Motore centrale che determina il carattere della guida, sempre, ogni singolo metro di asfalto che percorre. La Boxster conferma lo spirito delle GT di Porsche: si muove nel dedalo metropolitano con la facilità di una utilitaria, senza la sfacciata arroganza di certe sportive nostrane. Sterzo diretto e comunicativo, comandi precisi, persino inserire la freccia trasmette una sensazione di qualità assoluta. Guidarla è un piacere per i sensi, tutti coinvolti nella guida; dal tatto, alla vista, passando per l’udito che ha un ruolo di privilegio quando sopra i capelli non c’è il filtro del tetto in tela che scompare in meno di dieci secondi. La Boxster, oltre al classico Start&Stop, vanta un dispositivo che a velocità costante regola i giri del motore portandolo al minimo. A gas costante il sei cilindri scende a quota 800 giri mantenendo la spinta al minimo. La più piccola variazione sull’acceleratore fa salire i giri al valore ottimale. La Boxster entra decisa in curva, corre sui binari naturali del telaio, con sospensioni efficienti e un’elettronica a prova di neopatentato. Il motore non è a sbalzo come le 911 ma a Zuffenhausen sono riusciti a iniettare nelle vene della Boxster il carattere delle vere Porsche.
Il muso in curva tende alla leggera deriva, dal motore che scrive le leggi della sua dinamica in ogni momento; sensazione che è parte del carattere di questa vettura e della sua storia.
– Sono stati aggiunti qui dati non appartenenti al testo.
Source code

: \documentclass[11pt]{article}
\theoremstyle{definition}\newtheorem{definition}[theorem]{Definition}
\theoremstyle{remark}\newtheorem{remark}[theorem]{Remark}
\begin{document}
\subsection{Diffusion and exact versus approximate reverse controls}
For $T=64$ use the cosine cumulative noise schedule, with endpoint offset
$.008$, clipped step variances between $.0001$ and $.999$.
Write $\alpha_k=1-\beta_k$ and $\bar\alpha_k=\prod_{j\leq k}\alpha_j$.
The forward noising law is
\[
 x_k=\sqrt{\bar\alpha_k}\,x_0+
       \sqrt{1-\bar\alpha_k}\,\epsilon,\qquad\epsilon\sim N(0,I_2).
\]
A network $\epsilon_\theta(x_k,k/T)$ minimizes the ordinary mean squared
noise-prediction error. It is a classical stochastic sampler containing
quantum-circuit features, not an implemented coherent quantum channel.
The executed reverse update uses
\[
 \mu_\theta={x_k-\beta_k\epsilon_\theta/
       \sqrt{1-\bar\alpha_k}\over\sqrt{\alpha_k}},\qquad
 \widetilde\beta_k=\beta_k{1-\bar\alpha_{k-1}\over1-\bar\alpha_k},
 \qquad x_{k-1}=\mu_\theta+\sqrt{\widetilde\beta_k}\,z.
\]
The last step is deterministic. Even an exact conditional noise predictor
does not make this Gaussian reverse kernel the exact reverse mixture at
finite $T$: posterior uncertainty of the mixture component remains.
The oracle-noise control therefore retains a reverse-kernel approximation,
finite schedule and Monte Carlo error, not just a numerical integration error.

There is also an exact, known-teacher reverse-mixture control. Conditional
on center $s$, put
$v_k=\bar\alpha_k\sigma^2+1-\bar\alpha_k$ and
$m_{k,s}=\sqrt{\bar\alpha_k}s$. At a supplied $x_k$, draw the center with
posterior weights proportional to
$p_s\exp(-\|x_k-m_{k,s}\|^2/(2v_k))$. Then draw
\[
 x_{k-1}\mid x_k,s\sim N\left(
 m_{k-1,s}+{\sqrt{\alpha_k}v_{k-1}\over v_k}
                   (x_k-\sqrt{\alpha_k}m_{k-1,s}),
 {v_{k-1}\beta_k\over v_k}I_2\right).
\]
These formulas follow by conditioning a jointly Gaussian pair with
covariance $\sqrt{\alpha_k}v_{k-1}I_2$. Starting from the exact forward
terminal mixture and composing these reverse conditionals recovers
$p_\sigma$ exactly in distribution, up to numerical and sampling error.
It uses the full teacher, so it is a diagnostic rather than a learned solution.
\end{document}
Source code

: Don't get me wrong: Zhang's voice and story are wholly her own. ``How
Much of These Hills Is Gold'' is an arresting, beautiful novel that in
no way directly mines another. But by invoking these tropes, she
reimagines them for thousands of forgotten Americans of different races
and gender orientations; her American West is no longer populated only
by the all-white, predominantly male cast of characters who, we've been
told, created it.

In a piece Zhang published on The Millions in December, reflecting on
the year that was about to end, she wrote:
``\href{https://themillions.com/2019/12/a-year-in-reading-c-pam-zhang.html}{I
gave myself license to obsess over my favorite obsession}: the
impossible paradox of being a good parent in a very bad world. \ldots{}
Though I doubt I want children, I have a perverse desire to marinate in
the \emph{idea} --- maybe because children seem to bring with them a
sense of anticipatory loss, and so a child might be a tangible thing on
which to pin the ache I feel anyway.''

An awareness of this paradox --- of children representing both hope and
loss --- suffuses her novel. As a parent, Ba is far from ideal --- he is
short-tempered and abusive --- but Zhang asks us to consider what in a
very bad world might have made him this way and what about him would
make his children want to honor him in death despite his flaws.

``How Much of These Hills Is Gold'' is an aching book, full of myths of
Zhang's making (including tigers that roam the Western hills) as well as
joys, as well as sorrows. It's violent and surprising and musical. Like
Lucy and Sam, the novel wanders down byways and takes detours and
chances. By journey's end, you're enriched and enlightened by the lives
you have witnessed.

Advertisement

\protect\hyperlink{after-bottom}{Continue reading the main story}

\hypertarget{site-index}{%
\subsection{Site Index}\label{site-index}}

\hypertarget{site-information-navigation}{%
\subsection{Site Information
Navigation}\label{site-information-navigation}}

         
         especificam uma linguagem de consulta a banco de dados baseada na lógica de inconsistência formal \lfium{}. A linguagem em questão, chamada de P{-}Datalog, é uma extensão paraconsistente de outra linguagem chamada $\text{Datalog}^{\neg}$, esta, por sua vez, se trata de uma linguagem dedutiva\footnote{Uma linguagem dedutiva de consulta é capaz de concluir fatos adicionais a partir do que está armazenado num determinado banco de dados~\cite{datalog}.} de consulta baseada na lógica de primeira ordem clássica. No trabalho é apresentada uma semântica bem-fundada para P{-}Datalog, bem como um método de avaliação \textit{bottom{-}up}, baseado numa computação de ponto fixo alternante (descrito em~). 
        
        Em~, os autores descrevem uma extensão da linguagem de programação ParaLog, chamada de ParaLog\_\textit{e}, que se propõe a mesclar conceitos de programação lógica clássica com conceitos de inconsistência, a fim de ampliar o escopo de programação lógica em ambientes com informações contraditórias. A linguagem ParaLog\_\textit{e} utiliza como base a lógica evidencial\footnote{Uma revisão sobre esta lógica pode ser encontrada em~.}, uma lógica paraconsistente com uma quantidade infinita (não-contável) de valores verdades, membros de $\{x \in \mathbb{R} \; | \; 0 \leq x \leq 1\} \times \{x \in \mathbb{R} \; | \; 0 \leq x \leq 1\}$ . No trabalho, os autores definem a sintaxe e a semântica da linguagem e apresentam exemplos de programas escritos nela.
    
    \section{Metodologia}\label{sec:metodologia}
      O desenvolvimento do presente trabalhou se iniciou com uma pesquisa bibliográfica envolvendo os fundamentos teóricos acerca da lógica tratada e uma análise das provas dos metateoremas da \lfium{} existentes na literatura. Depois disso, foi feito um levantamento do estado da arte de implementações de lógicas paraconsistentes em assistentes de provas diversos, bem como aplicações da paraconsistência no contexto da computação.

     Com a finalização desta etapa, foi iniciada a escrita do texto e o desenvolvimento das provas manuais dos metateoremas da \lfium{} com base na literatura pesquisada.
I 265 cavalli del flat-six convincono soprattutto nella configurazione Sport Plus, connessi direttamente al comando dell’acceleratore quando la lancetta del contagiri sorpassa quota 4.500 per proiettarsi fino alla zona rossa, oltre i 7.500. Scelgo di cambiare le marce con la cloche centrale e rinuncio ai comandi simmetrici sulle razze del volante: sono poco intuitivi e si rischia di fare confusione, facendo schizzare la lancetta del contagiri oltre il consentito. Gli innesti del cambio a sette rapporti e della doppia frizione PDK – Porsche Doppelkupplung –  di cui non si discute la velocità, sanno essere morbidi come un cuscino di piume o schioccanti e vibranti come il tronco di un albero squarciato da un fulmine, nella configurazione Sport Plus in cui ogni scalata corrisponde a una doppietta che dà i brividi. Per ultimi i freni a disco autoventilanti dal diametro motociclistico,  i posteriori grandi quasi quanto gli anteriori, scelta inusuale per una GT ma non per una Porsche:  permettono quegli spazi d’arresto che schiacciano il cuore contro lo sterno. Un sogno incredibilmente a portata di mano: 52.757,25 euro.